Friday, May 27, 2011

The Chicken Edition

I started a different blog today and had to put it in my 'save' pile for later this weekend. I will get to it, its about a project I completed this week. It has been a busy week as I helped out at my girlfriend, Julie Wier's farm shearing her 121 llamas and alpacas. Yeah! She has a big farm and now lots of wool. But as I went out to the barn today to feed, I heard the 'peep-peep' that I recognize. Every year I say I don't want any more chickens. I have kept the eggs away from my little hens so far, or so I thought! You see, these little bandy Araucana hens are the setting-est chickens I have ever seen. If more than 3 eggs are in a hen box, she will squat on those eggs and won't get up. There are good companion chickens to have when raising 18th century heritage chickens like we do. To keep the breeds of the LeFletch and Creve Coureur going, they have been inbred enough that they have lost their setting instincts. So the little Araucana hens will hatch out their eggs. They really don't care whose eggs they are as long as they are eggs.

For example, take the hen to the left. I affectionately call her 'Birdzilla'. There is no more fierce mother hen on the planet! Notice how 'puffy' she is. When I took this picture, she puffed out and started growling at me, telling me I was getting too close. She doesn't realize that I was the one that put 5 heritage eggs in her nest. I wanted her to set. She is pretty comical every day. She is in the corner of the girls side of the barn being protected by them against predators. Normally, a hen wouldn't survive setting 3 weeks on eggs on the ground but the alpaca girls like her.

Anyway, I digress......
I was walking to the barn, heard the peeping, came around the corner of the barn and found 4 chicks by the outside wall. I obviously missed a setting hen! I scooped up 3 black chicks (heritage chicks) and went in the barn following the sound of the mom clucking. There she was on a nest under a hay feeder.
I popped those babies back under her, under a slight protest from her, and went back outside to get the other one. He must have gotten separated earlier and was laying there with his little eyes shut. I picked him up and he was cold. You have to understand how it is around my farm, I never want baby chicks until I find them and then they are MINE. I carried around Little John (yes, I already named him) cupped in my hand for about 20 minutes trying to get him warmed up. He was still breathing. I walked around checking fence, water tanks, the mulberry tree (a soon to be blog) and then I heard a little 'peep' from him! So then I took him back into the barn and got him under his mom.
So here he is! I stayed in the barn for quite a while checking on him. After about an hour, the mom came out and got some cracked corn and water. I must be psychic because yesterday when I was at the farm store, I spotted these green feeders and bought one saying to myself that it was just good property to have. And this morning, here I am using it! (Twilight Zone music playing in background) 
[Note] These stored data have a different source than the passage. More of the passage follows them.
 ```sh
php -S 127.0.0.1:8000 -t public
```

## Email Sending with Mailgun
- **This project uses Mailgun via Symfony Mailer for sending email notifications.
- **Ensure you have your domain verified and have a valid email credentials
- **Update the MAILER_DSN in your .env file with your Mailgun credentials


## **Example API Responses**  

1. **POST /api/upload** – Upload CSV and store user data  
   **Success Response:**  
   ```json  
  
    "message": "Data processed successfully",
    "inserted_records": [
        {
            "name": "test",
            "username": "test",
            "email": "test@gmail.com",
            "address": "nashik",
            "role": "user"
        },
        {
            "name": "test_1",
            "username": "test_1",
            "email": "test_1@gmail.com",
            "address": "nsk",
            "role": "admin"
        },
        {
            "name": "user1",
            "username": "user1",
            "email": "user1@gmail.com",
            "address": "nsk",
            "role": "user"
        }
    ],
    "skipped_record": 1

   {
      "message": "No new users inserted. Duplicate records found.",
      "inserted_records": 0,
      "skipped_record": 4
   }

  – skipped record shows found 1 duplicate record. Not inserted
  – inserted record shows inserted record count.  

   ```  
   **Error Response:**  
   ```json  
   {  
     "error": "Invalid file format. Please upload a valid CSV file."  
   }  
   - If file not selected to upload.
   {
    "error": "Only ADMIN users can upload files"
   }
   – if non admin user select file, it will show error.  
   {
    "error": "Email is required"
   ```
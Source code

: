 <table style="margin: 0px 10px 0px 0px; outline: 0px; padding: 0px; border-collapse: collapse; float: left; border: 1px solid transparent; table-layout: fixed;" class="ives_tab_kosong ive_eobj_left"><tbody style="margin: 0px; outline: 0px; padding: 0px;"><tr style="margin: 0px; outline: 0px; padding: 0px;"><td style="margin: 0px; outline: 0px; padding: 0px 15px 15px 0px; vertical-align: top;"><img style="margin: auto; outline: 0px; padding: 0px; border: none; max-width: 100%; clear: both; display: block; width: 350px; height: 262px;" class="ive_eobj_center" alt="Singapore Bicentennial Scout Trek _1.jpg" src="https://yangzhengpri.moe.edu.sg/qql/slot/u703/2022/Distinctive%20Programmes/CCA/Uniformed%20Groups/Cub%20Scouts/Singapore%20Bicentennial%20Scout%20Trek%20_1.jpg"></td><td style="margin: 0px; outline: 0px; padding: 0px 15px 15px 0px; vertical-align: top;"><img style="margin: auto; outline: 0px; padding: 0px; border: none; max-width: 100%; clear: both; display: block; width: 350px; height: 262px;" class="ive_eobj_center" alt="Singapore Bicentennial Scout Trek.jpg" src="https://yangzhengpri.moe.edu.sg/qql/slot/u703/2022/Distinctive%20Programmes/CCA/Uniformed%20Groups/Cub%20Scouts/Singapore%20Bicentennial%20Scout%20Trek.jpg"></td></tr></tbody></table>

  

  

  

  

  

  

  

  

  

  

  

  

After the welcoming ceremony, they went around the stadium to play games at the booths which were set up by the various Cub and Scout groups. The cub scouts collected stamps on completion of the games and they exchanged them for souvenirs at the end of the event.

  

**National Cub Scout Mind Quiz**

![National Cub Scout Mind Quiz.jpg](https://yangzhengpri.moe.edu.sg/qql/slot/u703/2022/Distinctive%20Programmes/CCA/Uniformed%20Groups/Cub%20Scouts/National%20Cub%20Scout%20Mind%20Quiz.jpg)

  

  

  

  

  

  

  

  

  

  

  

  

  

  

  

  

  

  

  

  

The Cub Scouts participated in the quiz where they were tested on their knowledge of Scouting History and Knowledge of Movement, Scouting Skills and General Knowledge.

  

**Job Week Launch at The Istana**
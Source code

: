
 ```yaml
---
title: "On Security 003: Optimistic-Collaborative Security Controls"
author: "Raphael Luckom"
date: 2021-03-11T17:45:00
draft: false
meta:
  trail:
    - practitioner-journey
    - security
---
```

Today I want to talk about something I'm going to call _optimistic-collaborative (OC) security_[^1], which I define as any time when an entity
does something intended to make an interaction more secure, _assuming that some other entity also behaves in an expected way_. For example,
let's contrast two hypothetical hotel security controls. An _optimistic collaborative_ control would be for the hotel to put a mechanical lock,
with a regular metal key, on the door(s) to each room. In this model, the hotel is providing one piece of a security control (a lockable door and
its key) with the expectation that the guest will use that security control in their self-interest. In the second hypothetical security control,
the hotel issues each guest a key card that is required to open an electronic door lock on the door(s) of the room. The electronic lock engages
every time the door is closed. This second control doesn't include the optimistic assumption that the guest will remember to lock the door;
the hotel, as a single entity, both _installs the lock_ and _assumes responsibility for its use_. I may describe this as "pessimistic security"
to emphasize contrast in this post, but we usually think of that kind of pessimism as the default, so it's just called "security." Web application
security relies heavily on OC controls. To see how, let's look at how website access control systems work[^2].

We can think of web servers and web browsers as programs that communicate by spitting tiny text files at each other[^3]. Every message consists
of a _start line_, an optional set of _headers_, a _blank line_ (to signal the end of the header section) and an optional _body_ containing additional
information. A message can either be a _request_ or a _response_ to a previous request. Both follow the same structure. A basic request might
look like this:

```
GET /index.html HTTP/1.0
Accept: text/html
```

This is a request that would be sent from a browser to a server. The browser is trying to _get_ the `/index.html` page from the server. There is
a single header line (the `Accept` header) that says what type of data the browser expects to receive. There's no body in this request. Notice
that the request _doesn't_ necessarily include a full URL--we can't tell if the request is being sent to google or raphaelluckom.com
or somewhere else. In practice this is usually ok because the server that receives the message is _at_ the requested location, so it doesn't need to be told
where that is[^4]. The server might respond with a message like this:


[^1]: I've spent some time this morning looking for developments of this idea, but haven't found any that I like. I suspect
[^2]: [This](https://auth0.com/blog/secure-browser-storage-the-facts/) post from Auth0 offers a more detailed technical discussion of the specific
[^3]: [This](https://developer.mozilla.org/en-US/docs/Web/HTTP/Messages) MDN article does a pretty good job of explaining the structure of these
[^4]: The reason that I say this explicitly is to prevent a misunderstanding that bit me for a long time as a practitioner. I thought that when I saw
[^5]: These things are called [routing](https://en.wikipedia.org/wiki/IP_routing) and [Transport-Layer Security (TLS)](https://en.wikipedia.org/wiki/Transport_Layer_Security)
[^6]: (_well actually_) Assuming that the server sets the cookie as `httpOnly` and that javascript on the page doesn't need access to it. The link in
Well, time will tell if Little John will make it. Actually, if he makes it through the night he will be good to go. He is a bit small and weak, but overnight he might catch up. I hope so, I'll keep you posted about him.
Nature has her way of handling such things. The black chicks are the heritage chicks and the little brown and grey mottled and striped ones are Araucana chicks. I'm not sure yet how many she has.

My favorite hen is 'Henny Penny' and is the little grey hen on the right. She is older than dirt, has a toe disorder and is spoiled rotten. In the winter, I have hand fed and watered her every day. The black rooster below is 'Woodstock' or Woody as he is called around here. He is a teddy bear of a rooster.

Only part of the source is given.